I first stumbled upon Spillane on a CD called "The Gaelic Hit Factory" - a collaboration with the Gaelic poet, Louis De Paor. The track, "Buile Mo Chroí," The Beat of my Heart, became one of the twenty all time favorites on Celtic Crush. Close behind it is another spellbinder called "Báisteach" or Rain.

"Do shiúl thar bráid sa tsráid aréir nóscumaliom mar bháisteach. (She) walked past on the street last night as couldn't-care-less as rain.

Comhartha broinne ar a rúitlín clé is lúba airgid ar a riostaí geanmnaí. A birthmark on her left ankle and silver bracelets on her untouchable wrists."

Oh man, I wish I'd come up with those lines - in either language!
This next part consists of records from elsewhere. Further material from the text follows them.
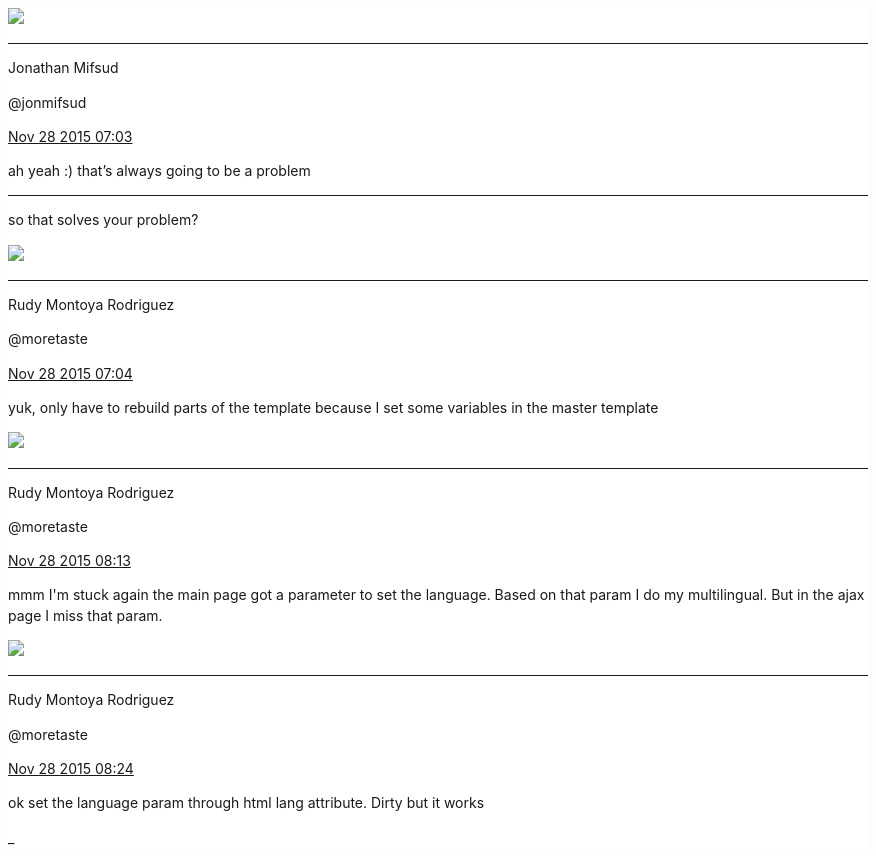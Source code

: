 ![](https://avatars1.githubusercontent.com/u/859775?v=3&s=30)

____

Jonathan Mifsud

@jonmifsud

[Nov 28 2015
07:03](https://gitter.im/symphonycms/symphony-2?at=565951be7b1084ab21a50be7)

ah yeah :) that’s always going to be a problem

____

so that solves your problem?

![](https://avatars2.githubusercontent.com/u/857982?v=3&s=30)

____

Rudy Montoya Rodriguez

@moretaste

[Nov 28 2015
07:04](https://gitter.im/symphonycms/symphony-2?at=565951ff7b1084ab21a50bea)

yuk, only have to rebuild parts of the template because I set some variables
in the master template

![](https://avatars2.githubusercontent.com/u/857982?v=3&s=30)

____

Rudy Montoya Rodriguez

@moretaste

[Nov 28 2015
08:13](https://gitter.im/symphonycms/symphony-2?at=565962389991fe124e1589b3)

mmm I'm stuck again the main page got a parameter to set the language. Based
on that param I do my multilingual. But in the ajax page I miss that param.

![](https://avatars2.githubusercontent.com/u/857982?v=3&s=30)

____

Rudy Montoya Rodriguez

@moretaste

[Nov 28 2015
08:24](https://gitter.im/symphonycms/symphony-2?at=565964c328c5280777269002)

ok set the language param through html lang attribute. Dirty but it works

_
John has the ambition of many great writers: to single out his ordinary world and wrap it in the "cloths of heaven." And he often succeeds.

His ode to the "Dunnes Store Girl" was a big hit in Ireland and has caused many of us to look a little closer when we visit these temples of commerce for there may be "rebel streets of our dreams" within.

But his song "Passage West" succeeds where others much more celebrated have notably failed for he captures the reality of modern Ireland and fuses it with the past many of us strain to touch.

"We watched the ferry come and go We watched the river ebb and flow The tide breathe in, the tide breathe out We watched the Passage flowers grow The ghostly forms of the hungry years In sad procession did appear With hope and sorrow made their way For their passage west to Amerikay."

In subtle ways, John Spillane, this modern man from Cork, touches the soul with the delicate power of a Yeats or Kavanagh.